(Entries taken from a collection)
* * * *
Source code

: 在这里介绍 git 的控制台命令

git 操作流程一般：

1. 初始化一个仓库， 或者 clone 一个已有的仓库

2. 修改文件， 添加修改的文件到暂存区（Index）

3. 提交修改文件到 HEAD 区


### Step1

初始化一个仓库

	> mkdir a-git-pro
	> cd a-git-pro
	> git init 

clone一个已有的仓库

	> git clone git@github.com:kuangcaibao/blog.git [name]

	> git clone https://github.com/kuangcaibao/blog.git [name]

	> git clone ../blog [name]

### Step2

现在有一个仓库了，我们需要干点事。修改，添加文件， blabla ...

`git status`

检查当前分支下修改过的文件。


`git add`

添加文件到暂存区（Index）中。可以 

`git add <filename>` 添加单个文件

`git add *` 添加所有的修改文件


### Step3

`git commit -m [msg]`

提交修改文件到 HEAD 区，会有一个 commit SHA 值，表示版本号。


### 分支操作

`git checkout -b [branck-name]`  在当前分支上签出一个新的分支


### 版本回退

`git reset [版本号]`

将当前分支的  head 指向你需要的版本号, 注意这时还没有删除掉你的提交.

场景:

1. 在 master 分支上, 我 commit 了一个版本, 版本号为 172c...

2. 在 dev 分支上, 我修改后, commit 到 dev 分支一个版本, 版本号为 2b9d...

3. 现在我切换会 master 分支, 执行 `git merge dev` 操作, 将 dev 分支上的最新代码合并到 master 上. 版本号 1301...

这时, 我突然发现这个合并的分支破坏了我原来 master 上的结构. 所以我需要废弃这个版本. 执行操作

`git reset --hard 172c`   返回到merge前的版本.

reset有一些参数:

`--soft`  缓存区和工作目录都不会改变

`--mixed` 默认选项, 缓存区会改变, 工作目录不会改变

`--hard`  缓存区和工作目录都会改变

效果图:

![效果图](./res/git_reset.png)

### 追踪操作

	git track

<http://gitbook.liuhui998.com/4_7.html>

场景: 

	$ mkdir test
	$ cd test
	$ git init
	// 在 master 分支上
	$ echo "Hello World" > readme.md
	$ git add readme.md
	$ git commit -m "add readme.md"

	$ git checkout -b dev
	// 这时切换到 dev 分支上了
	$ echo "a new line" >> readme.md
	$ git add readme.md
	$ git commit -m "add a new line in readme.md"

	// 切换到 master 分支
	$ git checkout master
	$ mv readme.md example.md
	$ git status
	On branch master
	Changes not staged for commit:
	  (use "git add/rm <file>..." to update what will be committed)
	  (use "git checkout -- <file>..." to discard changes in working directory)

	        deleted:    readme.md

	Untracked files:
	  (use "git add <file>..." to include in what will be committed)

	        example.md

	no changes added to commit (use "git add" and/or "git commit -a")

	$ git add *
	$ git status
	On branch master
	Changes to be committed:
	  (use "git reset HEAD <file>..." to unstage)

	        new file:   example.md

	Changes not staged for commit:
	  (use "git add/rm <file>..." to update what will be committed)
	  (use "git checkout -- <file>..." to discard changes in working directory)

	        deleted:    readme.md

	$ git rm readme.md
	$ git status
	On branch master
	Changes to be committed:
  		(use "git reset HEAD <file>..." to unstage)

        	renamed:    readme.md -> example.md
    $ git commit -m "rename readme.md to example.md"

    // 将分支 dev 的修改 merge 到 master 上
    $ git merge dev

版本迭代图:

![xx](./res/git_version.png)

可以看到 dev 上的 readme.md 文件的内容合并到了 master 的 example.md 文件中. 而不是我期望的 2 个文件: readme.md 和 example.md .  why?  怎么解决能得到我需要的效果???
* * * *
EXERCISE INSTRUCTIONS:
Repeat every line of the data verbatim.

SOLUTION FOR THIS TASK:
Source code

: 在这里介绍 git 的控制台命令

git 操作流程一般：

1. 初始化一个仓库， 或者 clone 一个已有的仓库

2. 修改文件， 添加修改的文件到暂存区（Index）

3. 提交修改文件到 HEAD 区


### Step1

初始化一个仓库

	> mkdir a-git-pro
	> cd a-git-pro
	> git init 

clone一个已有的仓库

	> git clone git@github.com:kuangcaibao/blog.git [name]

	> git clone https://github.com/kuangcaibao/blog.git [name]

	> git clone ../blog [name]

### Step2

现在有一个仓库了，我们需要干点事。修改，添加文件， blabla ...

`git status`

检查当前分支下修改过的文件。


`git add`

添加文件到暂存区（Index）中。可以 

`git add <filename>` 添加单个文件

`git add *` 添加所有的修改文件


### Step3

`git commit -m [msg]`

提交修改文件到 HEAD 区，会有一个 commit SHA 值，表示版本号。


### 分支操作

`git checkout -b [branck-name]`  在当前分支上签出一个新的分支


### 版本回退

`git reset [版本号]`

将当前分支的  head 指向你需要的版本号, 注意这时还没有删除掉你的提交.

场景:

1. 在 master 分支上, 我 commit 了一个版本, 版本号为 172c...

2. 在 dev 分支上, 我修改后, commit 到 dev 分支一个版本, 版本号为 2b9d...

3. 现在我切换会 master 分支, 执行 `git merge dev` 操作, 将 dev 分支上的最新代码合并到 master 上. 版本号 1301...

这时, 我突然发现这个合并的分支破坏了我原来 master 上的结构. 所以我需要废弃这个版本. 执行操作

`git reset --hard 172c`   返回到merge前的版本.

reset有一些参数:

`--soft`  缓存区和工作目录都不会改变

`--mixed` 默认选项, 缓存区会改变, 工作目录不会改变

`--hard`  缓存区和工作目录都会改变

效果图:

![效果图](./res/git_reset.png)

### 追踪操作

	git track

<http://gitbook.liuhui998.com/4_7.html>

场景: 

	$ mkdir test
	$ cd test
	$ git init
	// 在 master 分支上
	$ echo "Hello World" > readme.md
	$ git add readme.md
	$ git commit -m "add readme.md"

	$ git checkout -b dev
	// 这时切换到 dev 分支上了
	$ echo "a new line" >> readme.md
	$ git add readme.md
	$ git commit -m "add a new line in readme.md"

	// 切换到 master 分支
	$ git checkout master
	$ mv readme.md example.md
	$ git status
	On branch master
	Changes not staged for commit:
	  (use "git add/rm <file>..." to update what will be committed)
	  (use "git checkout -- <file>..." to discard changes in working directory)

	        deleted:    readme.md

	Untracked files:
	  (use "git add <file>..." to include in what will be committed)

	        example.md

	no changes added to commit (use "git add" and/or "git commit -a")

	$ git add *
	$ git status
	On branch master
	Changes to be committed:
	  (use "git reset HEAD <file>..." to unstage)

	        new file:   example.md

	Changes not staged for commit:
	  (use "git add/rm <file>..." to update what will be committed)
	  (use "git checkout -- <file>..." to discard changes in working directory)

	        deleted:    readme.md

	$ git rm readme.md
	$ git status
	On branch master
	Changes to be committed:
  		(use "git reset HEAD <file>..." to unstage)

        	renamed:    readme.md -> example.md
    $ git commit -m "rename readme.md to example.md"

    // 将分支 dev 的修改 merge 到 master 上
    $ git merge dev

版本迭代图:

![xx](./res/git_version.png)

可以看到 dev 上的 readme.md 文件的内容合并到了 master 的 example.md 文件中. 而不是我期望的 2 个文件: readme.md 和 example.md .  why?  怎么解决能得到我需要的效果???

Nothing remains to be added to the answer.